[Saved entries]
• • • • •

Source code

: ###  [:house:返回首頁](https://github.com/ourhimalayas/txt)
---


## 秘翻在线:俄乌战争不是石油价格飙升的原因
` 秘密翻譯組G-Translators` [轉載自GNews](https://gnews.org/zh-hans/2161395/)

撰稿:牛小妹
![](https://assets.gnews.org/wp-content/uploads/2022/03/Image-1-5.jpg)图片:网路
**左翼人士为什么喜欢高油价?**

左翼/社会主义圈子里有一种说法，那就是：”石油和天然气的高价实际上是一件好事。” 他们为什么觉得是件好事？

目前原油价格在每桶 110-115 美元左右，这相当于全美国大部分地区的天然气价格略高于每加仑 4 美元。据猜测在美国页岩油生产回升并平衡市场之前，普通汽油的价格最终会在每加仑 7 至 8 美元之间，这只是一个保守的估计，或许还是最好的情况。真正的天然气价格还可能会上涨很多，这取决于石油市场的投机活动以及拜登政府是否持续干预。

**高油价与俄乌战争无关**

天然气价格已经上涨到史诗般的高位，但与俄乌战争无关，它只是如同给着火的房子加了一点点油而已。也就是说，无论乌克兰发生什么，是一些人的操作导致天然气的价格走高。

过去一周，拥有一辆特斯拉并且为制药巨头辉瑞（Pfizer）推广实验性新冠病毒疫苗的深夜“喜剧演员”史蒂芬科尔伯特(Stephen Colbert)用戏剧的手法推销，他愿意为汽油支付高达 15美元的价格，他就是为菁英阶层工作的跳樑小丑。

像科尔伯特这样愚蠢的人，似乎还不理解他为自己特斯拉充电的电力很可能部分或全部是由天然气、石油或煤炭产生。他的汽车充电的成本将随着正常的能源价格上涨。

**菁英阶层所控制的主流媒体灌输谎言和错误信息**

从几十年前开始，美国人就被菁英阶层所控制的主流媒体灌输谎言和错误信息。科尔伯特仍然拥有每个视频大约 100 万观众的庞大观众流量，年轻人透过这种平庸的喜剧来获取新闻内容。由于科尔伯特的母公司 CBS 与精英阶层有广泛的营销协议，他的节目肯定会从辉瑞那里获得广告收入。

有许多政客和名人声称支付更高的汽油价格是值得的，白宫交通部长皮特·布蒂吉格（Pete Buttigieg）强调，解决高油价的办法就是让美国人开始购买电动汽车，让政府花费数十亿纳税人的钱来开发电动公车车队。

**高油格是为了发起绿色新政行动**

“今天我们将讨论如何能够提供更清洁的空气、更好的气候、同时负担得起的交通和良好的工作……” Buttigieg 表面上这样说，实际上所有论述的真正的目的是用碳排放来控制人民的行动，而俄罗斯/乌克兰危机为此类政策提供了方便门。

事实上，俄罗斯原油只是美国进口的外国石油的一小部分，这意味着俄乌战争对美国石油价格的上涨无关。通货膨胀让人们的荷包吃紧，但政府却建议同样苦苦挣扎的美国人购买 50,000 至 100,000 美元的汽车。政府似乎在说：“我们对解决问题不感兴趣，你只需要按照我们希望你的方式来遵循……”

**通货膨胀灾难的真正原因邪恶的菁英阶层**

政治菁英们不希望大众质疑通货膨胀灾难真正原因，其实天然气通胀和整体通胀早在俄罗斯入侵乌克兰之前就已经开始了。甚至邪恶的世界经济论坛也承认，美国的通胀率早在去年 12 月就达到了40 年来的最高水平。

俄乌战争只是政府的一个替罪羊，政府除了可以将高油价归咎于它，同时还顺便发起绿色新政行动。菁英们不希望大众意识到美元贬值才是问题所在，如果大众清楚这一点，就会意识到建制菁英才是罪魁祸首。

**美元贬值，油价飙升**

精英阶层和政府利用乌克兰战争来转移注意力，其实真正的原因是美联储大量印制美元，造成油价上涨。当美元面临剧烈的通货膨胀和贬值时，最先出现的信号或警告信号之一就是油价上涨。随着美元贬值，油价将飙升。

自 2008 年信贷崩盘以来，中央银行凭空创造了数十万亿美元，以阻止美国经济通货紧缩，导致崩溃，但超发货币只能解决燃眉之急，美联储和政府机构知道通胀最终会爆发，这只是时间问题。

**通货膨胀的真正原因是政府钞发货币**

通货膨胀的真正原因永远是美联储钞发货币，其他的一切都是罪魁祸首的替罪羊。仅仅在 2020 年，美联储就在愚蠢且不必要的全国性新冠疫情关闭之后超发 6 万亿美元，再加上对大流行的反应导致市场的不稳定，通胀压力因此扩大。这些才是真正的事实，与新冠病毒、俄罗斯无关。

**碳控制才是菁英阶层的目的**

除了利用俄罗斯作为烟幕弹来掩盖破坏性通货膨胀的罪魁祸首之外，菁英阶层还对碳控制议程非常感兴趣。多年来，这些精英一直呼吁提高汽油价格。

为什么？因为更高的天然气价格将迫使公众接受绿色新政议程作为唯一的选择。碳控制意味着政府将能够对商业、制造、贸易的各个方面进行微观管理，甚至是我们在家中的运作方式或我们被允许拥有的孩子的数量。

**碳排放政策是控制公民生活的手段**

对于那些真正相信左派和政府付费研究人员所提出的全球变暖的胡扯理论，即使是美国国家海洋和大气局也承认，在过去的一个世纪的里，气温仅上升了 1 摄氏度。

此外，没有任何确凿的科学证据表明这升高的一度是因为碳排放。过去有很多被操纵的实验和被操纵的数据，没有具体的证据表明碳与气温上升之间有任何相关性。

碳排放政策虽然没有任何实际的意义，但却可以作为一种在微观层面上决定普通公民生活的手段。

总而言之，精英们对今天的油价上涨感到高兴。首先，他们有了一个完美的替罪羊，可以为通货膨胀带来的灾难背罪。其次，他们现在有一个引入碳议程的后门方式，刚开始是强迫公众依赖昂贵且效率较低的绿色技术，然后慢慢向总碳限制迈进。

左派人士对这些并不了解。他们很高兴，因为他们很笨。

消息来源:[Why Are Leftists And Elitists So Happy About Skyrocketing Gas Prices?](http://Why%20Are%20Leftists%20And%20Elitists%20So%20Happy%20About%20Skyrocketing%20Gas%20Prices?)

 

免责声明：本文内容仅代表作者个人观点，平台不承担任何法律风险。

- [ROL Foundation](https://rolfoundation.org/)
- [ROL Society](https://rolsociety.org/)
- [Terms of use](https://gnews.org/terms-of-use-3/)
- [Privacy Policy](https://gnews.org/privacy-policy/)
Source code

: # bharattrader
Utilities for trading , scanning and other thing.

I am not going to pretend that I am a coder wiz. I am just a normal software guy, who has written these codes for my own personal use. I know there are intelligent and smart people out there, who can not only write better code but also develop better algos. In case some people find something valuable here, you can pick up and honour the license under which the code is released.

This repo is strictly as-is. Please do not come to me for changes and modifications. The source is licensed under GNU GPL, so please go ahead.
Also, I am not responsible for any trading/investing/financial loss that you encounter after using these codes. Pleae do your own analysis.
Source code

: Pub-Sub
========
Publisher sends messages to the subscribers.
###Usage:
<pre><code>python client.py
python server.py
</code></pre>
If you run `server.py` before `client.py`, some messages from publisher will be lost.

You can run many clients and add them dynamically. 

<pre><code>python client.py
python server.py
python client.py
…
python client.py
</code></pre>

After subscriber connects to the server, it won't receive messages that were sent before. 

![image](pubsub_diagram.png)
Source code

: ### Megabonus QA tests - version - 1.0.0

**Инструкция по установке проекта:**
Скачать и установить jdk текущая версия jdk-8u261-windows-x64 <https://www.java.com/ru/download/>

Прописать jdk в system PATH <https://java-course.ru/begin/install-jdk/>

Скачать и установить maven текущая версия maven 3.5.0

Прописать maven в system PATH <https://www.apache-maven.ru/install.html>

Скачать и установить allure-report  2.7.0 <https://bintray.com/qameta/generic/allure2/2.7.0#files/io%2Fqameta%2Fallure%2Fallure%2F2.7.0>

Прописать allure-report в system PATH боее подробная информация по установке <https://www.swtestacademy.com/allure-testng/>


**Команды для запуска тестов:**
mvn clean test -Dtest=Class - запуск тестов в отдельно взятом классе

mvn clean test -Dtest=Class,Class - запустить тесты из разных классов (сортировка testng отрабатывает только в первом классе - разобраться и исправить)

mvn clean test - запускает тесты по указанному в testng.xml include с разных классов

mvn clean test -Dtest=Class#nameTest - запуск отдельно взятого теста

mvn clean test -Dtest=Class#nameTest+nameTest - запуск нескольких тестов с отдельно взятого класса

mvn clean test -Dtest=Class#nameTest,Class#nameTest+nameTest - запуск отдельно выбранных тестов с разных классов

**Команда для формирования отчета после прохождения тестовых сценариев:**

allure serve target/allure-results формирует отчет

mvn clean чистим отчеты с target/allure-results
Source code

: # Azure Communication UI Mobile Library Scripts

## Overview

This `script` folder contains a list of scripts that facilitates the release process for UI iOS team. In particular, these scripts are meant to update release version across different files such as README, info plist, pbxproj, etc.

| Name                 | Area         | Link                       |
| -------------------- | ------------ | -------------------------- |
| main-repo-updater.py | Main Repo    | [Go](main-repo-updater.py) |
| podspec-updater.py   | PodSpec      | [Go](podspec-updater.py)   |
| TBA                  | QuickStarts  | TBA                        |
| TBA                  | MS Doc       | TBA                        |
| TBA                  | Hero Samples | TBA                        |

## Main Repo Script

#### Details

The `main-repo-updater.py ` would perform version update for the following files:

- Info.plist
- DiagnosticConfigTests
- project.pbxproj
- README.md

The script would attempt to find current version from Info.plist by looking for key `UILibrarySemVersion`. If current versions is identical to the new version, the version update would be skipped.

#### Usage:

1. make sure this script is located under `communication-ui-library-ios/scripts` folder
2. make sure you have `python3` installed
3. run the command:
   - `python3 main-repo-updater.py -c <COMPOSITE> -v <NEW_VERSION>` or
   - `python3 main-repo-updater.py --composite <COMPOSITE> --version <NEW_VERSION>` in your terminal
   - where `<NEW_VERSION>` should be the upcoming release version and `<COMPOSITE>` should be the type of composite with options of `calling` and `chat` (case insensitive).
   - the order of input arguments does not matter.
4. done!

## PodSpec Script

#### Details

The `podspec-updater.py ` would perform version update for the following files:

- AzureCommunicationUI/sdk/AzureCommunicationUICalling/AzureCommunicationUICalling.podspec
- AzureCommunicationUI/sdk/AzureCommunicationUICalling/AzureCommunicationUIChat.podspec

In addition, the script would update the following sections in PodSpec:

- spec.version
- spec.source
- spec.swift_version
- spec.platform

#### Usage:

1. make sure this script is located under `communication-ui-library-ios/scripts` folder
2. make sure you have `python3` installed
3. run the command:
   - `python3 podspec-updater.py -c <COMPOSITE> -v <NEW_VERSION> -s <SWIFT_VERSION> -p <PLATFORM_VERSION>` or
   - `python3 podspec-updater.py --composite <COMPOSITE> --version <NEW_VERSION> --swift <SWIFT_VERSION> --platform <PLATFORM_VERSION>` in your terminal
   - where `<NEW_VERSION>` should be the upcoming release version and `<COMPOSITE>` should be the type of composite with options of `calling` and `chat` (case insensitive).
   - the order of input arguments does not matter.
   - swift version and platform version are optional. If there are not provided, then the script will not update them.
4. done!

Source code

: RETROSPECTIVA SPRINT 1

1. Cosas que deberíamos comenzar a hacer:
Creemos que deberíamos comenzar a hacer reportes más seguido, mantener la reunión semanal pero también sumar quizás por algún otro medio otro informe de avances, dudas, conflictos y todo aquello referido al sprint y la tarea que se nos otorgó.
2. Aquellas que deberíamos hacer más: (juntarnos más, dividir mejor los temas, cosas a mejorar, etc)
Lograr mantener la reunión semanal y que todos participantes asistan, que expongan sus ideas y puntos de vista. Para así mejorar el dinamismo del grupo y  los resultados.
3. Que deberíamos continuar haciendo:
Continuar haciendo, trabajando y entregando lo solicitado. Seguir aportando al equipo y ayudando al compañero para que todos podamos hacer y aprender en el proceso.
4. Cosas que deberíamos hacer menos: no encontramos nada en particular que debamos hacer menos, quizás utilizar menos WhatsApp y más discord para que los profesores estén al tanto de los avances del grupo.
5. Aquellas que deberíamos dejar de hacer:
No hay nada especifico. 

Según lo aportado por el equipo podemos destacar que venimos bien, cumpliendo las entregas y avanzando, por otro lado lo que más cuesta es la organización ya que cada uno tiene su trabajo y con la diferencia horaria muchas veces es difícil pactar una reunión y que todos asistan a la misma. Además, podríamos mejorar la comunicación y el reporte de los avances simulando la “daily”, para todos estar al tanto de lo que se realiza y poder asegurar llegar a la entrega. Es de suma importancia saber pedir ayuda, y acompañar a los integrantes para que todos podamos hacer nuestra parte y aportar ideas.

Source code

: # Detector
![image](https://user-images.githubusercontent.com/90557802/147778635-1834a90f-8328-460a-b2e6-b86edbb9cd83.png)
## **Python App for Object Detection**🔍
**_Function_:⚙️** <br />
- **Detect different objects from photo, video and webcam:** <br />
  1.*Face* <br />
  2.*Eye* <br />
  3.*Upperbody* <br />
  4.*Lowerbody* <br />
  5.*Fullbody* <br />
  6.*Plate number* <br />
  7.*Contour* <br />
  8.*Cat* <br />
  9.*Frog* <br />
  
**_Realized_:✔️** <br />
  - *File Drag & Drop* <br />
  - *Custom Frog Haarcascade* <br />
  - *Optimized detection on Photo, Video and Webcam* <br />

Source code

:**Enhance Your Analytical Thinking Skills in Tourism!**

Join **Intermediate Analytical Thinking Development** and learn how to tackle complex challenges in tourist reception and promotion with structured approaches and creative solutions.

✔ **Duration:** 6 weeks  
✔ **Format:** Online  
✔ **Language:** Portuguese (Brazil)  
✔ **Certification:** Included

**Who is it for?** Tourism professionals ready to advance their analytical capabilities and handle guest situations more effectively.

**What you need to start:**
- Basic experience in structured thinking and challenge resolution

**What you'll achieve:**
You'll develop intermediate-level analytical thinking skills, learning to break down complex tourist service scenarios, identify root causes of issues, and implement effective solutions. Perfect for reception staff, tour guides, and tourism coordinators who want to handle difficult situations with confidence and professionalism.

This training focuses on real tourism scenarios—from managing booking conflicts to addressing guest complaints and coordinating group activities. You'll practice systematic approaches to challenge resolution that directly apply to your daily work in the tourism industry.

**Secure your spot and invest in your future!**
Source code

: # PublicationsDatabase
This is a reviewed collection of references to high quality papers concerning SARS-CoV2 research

• • • • •

## Problem
Return word for word the lines above from the line with "- **Detect different" to the line with "Skills in Tourism!**", including both and leaving out all others.

## Written response
- **Detect different objects from photo, video and webcam:** <br />
  1.*Face* <br />
  2.*Eye* <br />
  3.*Upperbody* <br />
  4.*Lowerbody* <br />
  5.*Fullbody* <br />
  6.*Plate number* <br />
  7.*Contour* <br />
  8.*Cat* <br />
  9.*Frog* <br />
  
**_Realized_:✔️** <br />
  - *File Drag & Drop* <br />
  - *Custom Frog Haarcascade* <br />
  - *Optimized detection on Photo, Video and Webcam* <br />

Source code

:**Enhance Your Analytical Thinking Skills in Tourism!**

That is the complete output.